The task is to count how many times
EventB
is preceded byEventA
within the same transaction (defined by unique ID).
Normally there should not be more than 1 event of each kind.
index=... sourcetype=...
EID=EventA OR EID=EventA
| eval EID1Time=if(EID="EventA", _time, null())
| eval EID2Time=if(EID="EventB", _time, null())
| table EID ID _time EID1Time EID2Time
| stats earliest(EID1Time) as E1Time, latest(EID2Time) as E2Time by ID
| search F1Time < F2Time
| stats count as total
Hi pm771,
there are only two updates that I'd test on your search:
index=... sourcetype=...
EID=EventA OR EID=EventA
| eval EID1Time=if(EID="EventA", _time, null()), EID2Time=if(EID="EventB", _time, null())

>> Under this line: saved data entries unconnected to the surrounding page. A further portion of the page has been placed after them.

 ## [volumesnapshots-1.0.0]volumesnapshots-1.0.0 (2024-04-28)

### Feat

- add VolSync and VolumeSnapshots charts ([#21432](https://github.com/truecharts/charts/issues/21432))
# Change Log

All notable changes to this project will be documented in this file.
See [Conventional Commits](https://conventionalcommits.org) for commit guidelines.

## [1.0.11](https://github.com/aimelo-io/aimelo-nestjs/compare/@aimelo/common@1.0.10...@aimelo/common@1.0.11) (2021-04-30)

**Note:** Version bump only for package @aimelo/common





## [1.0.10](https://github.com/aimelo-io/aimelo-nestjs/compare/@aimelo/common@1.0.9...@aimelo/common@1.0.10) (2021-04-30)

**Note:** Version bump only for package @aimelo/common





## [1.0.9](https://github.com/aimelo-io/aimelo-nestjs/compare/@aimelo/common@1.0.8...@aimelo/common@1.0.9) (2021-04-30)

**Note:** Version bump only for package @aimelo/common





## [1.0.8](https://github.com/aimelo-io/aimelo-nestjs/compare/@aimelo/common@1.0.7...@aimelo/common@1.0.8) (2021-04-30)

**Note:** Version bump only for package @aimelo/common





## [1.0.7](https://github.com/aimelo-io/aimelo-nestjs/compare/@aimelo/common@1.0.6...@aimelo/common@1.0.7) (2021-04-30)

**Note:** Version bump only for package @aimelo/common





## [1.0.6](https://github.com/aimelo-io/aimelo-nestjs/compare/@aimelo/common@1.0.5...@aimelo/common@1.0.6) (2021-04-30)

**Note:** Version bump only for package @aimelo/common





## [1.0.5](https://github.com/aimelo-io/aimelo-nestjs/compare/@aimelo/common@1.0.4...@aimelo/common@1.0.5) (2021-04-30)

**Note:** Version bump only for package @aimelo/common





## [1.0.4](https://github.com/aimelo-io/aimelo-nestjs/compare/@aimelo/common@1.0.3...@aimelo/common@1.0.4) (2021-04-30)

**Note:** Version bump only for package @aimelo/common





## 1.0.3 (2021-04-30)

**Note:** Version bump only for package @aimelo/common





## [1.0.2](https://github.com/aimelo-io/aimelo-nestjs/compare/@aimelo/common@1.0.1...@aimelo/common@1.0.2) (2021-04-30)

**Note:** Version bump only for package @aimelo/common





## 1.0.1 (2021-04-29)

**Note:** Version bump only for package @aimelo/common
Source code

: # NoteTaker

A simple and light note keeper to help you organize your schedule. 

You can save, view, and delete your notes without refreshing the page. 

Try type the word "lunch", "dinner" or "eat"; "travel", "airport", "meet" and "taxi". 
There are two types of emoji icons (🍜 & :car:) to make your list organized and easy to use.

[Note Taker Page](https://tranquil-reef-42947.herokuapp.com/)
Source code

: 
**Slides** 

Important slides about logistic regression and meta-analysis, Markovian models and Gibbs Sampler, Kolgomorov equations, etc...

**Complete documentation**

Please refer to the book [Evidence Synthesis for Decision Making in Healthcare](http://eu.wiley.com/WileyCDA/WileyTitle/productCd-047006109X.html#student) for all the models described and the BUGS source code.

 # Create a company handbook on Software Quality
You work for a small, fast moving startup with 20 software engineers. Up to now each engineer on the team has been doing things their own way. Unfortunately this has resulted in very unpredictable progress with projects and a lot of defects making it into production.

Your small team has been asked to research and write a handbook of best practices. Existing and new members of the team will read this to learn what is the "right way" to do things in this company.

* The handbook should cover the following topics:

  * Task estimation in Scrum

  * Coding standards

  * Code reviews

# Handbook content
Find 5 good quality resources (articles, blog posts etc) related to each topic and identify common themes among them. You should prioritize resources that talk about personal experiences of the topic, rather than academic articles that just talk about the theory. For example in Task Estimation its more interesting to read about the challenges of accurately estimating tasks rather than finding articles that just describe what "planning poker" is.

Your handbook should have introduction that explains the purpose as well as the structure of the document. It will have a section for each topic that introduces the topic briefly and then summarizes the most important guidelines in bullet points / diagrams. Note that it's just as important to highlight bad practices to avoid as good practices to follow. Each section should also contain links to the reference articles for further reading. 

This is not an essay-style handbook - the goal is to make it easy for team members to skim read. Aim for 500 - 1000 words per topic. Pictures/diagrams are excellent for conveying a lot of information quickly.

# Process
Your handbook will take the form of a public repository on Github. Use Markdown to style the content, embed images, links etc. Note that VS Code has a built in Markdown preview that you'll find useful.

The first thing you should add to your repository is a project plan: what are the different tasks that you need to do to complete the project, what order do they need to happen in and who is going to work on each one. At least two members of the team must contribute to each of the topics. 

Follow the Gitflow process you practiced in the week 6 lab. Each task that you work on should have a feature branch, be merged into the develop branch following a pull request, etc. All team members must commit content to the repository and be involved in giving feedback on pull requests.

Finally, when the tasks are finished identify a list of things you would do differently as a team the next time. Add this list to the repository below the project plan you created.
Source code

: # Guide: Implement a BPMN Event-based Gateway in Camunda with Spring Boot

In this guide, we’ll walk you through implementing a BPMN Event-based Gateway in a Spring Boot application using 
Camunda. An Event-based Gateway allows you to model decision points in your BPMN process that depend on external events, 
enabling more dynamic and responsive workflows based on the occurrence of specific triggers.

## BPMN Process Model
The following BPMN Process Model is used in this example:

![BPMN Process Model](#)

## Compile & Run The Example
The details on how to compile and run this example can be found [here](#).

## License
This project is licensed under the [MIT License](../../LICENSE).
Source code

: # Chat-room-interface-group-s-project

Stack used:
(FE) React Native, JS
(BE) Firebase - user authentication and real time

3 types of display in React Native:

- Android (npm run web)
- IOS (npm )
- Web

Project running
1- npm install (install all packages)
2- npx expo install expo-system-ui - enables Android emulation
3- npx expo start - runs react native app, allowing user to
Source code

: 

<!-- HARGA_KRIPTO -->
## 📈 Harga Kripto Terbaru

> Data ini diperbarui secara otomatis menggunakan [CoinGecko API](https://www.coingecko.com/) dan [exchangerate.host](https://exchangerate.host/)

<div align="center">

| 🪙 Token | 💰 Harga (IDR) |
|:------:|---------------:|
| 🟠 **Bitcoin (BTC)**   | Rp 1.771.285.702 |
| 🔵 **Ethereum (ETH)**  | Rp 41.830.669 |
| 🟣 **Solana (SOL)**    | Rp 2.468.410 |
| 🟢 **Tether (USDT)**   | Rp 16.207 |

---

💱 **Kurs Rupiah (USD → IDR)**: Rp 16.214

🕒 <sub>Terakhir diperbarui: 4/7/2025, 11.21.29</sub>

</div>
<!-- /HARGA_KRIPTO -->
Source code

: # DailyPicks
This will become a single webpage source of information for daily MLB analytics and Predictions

| stats earliest(EID1Time) as E1Time, latest(EID2Time) as E2Time by ID
| where E1Time < E2Time
| stats count as total
In other words the table
command gives no help to your search and slow down your search.
In addition I suggest to use where
command instead search.
Bye.
Giuseppe
because, you haven't to execute a new search, you have only to filter your events.
see http://docs.splunk.com/Documentation/Splunk/6.5.2/SearchReference/Where
I usually use "where" instead "search" when possible (comparing numbers).
The where command uses the same expression syntax as the eval command. Also, both commands interpret quoted strings as literals. If the string is not quoted, it is treated as a field name. Because of this, you can use the where command to compare two different fields, which you cannot use the search command to do.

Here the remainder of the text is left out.